▶ _Task to carry out_
What you return must match the entries exactly, except that the pictures are gone.

[Items from a dataset]
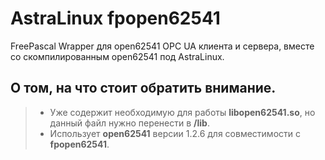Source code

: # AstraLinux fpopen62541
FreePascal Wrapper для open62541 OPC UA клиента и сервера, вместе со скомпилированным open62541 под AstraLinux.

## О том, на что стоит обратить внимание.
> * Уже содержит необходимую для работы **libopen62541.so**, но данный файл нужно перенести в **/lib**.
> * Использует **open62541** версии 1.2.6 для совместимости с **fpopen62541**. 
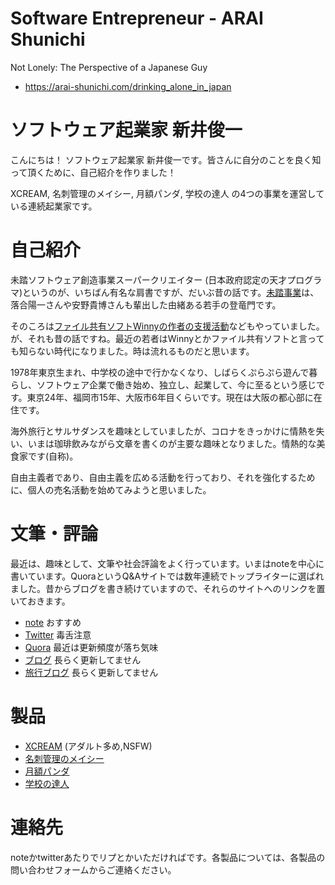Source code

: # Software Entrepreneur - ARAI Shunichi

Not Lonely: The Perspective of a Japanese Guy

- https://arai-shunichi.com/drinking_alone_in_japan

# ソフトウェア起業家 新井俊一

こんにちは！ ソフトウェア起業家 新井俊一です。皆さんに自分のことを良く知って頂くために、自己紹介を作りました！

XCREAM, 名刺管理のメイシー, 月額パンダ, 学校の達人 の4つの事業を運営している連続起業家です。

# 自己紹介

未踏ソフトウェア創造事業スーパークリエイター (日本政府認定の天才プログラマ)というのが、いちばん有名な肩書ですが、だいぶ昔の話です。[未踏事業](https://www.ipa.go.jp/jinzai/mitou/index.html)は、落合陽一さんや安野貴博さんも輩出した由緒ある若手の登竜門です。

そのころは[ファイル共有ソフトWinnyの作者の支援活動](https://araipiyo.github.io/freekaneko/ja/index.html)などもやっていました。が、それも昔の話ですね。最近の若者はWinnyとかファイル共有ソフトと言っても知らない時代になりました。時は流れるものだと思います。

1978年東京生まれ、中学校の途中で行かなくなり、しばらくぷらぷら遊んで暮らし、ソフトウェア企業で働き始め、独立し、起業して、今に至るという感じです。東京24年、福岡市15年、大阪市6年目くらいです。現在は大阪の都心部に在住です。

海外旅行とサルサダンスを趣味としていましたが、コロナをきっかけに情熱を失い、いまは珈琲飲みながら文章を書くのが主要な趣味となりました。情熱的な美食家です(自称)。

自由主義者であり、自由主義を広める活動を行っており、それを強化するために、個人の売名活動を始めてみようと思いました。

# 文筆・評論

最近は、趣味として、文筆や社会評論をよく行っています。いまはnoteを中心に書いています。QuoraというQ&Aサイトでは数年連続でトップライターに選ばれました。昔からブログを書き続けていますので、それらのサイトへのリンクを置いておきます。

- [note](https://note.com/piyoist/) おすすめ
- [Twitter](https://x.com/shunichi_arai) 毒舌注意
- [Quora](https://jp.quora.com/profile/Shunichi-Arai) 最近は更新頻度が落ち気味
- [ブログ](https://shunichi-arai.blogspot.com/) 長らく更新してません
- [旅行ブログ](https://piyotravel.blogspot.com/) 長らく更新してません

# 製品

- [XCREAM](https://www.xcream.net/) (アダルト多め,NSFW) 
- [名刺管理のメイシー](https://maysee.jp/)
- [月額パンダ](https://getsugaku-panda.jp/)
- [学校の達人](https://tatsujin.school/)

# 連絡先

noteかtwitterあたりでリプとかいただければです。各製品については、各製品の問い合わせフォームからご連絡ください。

▶ _Reply_
Source code

: # AstraLinux fpopen62541
FreePascal Wrapper для open62541 OPC UA клиента и сервера, вместе со скомпилированным open62541 под AstraLinux.

## О том, на что стоит обратить внимание.
> * Уже содержит необходимую для работы **libopen62541.so**, но данный файл нужно перенести в **/lib**.
> * Использует **open62541** версии 1.2.6 для совместимости с **fpopen62541**. 
Source code

: # Software Entrepreneur - ARAI Shunichi

Not Lonely: The Perspective of a Japanese Guy

- https://arai-shunichi.com/drinking_alone_in_japan

# ソフトウェア起業家 新井俊一

こんにちは！ ソフトウェア起業家 新井俊一です。皆さんに自分のことを良く知って頂くために、自己紹介を作りました！

XCREAM, 名刺管理のメイシー, 月額パンダ, 学校の達人 の4つの事業を運営している連続起業家です。

# 自己紹介

未踏ソフトウェア創造事業スーパークリエイター (日本政府認定の天才プログラマ)というのが、いちばん有名な肩書ですが、だいぶ昔の話です。[未踏事業](https://www.ipa.go.jp/jinzai/mitou/index.html)は、落合陽一さんや安野貴博さんも輩出した由緒ある若手の登竜門です。

そのころは[ファイル共有ソフトWinnyの作者の支援活動](https://araipiyo.github.io/freekaneko/ja/index.html)などもやっていました。が、それも昔の話ですね。最近の若者はWinnyとかファイル共有ソフトと言っても知らない時代になりました。時は流れるものだと思います。

1978年東京生まれ、中学校の途中で行かなくなり、しばらくぷらぷら遊んで暮らし、ソフトウェア企業で働き始め、独立し、起業して、今に至るという感じです。東京24年、福岡市15年、大阪市6年目くらいです。現在は大阪の都心部に在住です。

海外旅行とサルサダンスを趣味としていましたが、コロナをきっかけに情熱を失い、いまは珈琲飲みながら文章を書くのが主要な趣味となりました。情熱的な美食家です(自称)。

自由主義者であり、自由主義を広める活動を行っており、それを強化するために、個人の売名活動を始めてみようと思いました。

# 文筆・評論

最近は、趣味として、文筆や社会評論をよく行っています。いまはnoteを中心に書いています。QuoraというQ&Aサイトでは数年連続でトップライターに選ばれました。昔からブログを書き続けていますので、それらのサイトへのリンクを置いておきます。

- [note](https://note.com/piyoist/) おすすめ
- [Twitter](https://x.com/shunichi_arai) 毒舌注意
- [Quora](https://jp.quora.com/profile/Shunichi-Arai) 最近は更新頻度が落ち気味
- [ブログ](https://shunichi-arai.blogspot.com/) 長らく更新してません
- [旅行ブログ](https://piyotravel.blogspot.com/) 長らく更新してません

# 製品

- [XCREAM](https://www.xcream.net/) (アダルト多め,NSFW) 
- [名刺管理のメイシー](https://maysee.jp/)
- [月額パンダ](https://getsugaku-panda.jp/)
- [学校の達人](https://tatsujin.school/)

# 連絡先

noteかtwitterあたりでリプとかいただければです。各製品については、各製品の問い合わせフォームからご連絡ください。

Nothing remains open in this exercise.